United States District Court, S.D. New York
Jun 6, 2005
02 Civ. 4911 (HB) (S.D.N.Y. Jun. 6, 2005)

Summary

deciding an untimely motion for reconsideration on the merits

Summary of this case from Cobalt Multifamily Investors I, LLC v. Shapiro

Opinion

02 Civ. 4911 (HB).

June 6, 2005


OPINION ORDER


On May 19, 2005, Plaintiffs, by and through their counsel of record, moved this Court, pursuant to Rule 6.3 of the Local Civil Rules of the S.D.N.Y ("Rule 6.3"), to reconsider its May 5, 2005 Order and Opinion. See Fears v. Wilhelmina Model Agency, Inc., No. 02 Civ. 4911, 2005 WL 1041134 (S.D.N.Y. May 5, 2005) ("Settlement Approval Order"). For the reasons set forth below, Plaintiffs' motion is GRANTED-in-part and DENIED-in-part.

I. STANDARD OF REVIEW

Rule 6.3 requires the party seeking reconsideration to "set forth concisely the matters or controlling decisions which counsel believes the court has overlooked" and "that might reasonably be expected to alter the conclusion reached by the court." Shrader v.

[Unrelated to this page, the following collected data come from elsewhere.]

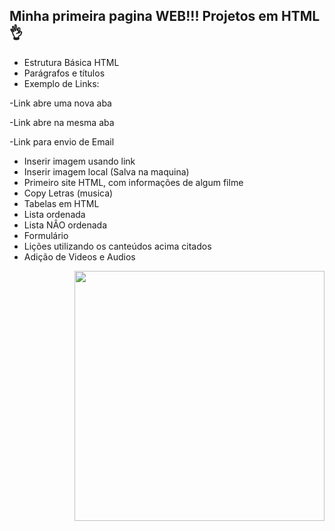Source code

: ## Minha primeira pagina WEB!!! Projetos em HTML👌

* Estrutura Básica HTML
* Parágrafos e títulos
* Exemplo de Links:

 -Link abre uma nova aba
  
 -Link abre na mesma aba
 
 -Link para envio de Email
 
* Inserir imagem usando link
* Inserir imagem local (Salva na maquina)
* Primeiro site HTML, com informações de algum filme
* Copy Letras (musica)
* Tabelas em HTML
* Lista ordenada
* Lista NÂO ordenada
* Formulário
* Lições utilizando os canteúdos acima citados
* Adição de Videos e Audios
  

  
  
  
  
<img align="right" height="400" src="https://i.pinimg.com/originals/47/12/89/471289cde2490c80f60d5e85bcdfb6da.gif" />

CSX Transp., Inc., 70 F.3d 255, 257 (2d Cir. 1995) (citing to Rule 6.3); see Tamayo v. City of New York, No. 02 Civ. 8030, 2004 WL 725836, at *3 (S.D.N.Y. Mar. 31, 2004) (Baer, J.). The standard for granting a motion for reconsideration is strict, id., however, a court may grant a motion for reconsideration "to correct a clear error or prevent manifest injustice." Doe v. New York City Dep't of Soc. Servs., 709 F.2d 782, 789 (2d Cir. 1983) (quotation marks and citation omitted); see also U.S. Titan, Inc. v. Guangzhou Zhen Hua Shipping Co., Ltd., 182 F.R.D. 97, 100 (S.D.N.Y. 1998) ("Local Civil Rule 6.3 provides the Court with an opportunity to correct manifest errors of law or fact, hear newly discovered evidence, consider a change in the applicable law or prevent manifest injustice.").

II. TIMELINESS

Motions for reconsideration "shall be served within ten (10) days after the docketing of the court's determination of the original motion" and "[n]o affidavits shall be filed by any party unless directed by the court." Rule 6.3. If the motion for reconsideration is filed "after the tenday window permitted under Local Rule 6.3 . . . Plaintiffs' motion could be denied on this basis alone." Am. Hotel Intern. Group Inc. v. OneBeacon Ins. Co., No. 01 Civ. 654, 2005 WL 1176122, at *2 (S.D.N.Y. May 18, 2005); see also, Gibson v. Wise, 331 F. Supp. 2d 168, 169 (E.D.N.Y. 2004) (denying motion for reconsideration as untimely);Siemans Westinghouse Power Corp. v. Dick Corp., 219 F.R.D. 552, 554 (S.D.N.Y. 2004) (same); Snall v. City of New York, No. 97 Civ. 5204, 1999 WL 1129054, at *3-4 (E.D.N.Y. Oct. 19, 1999) (same).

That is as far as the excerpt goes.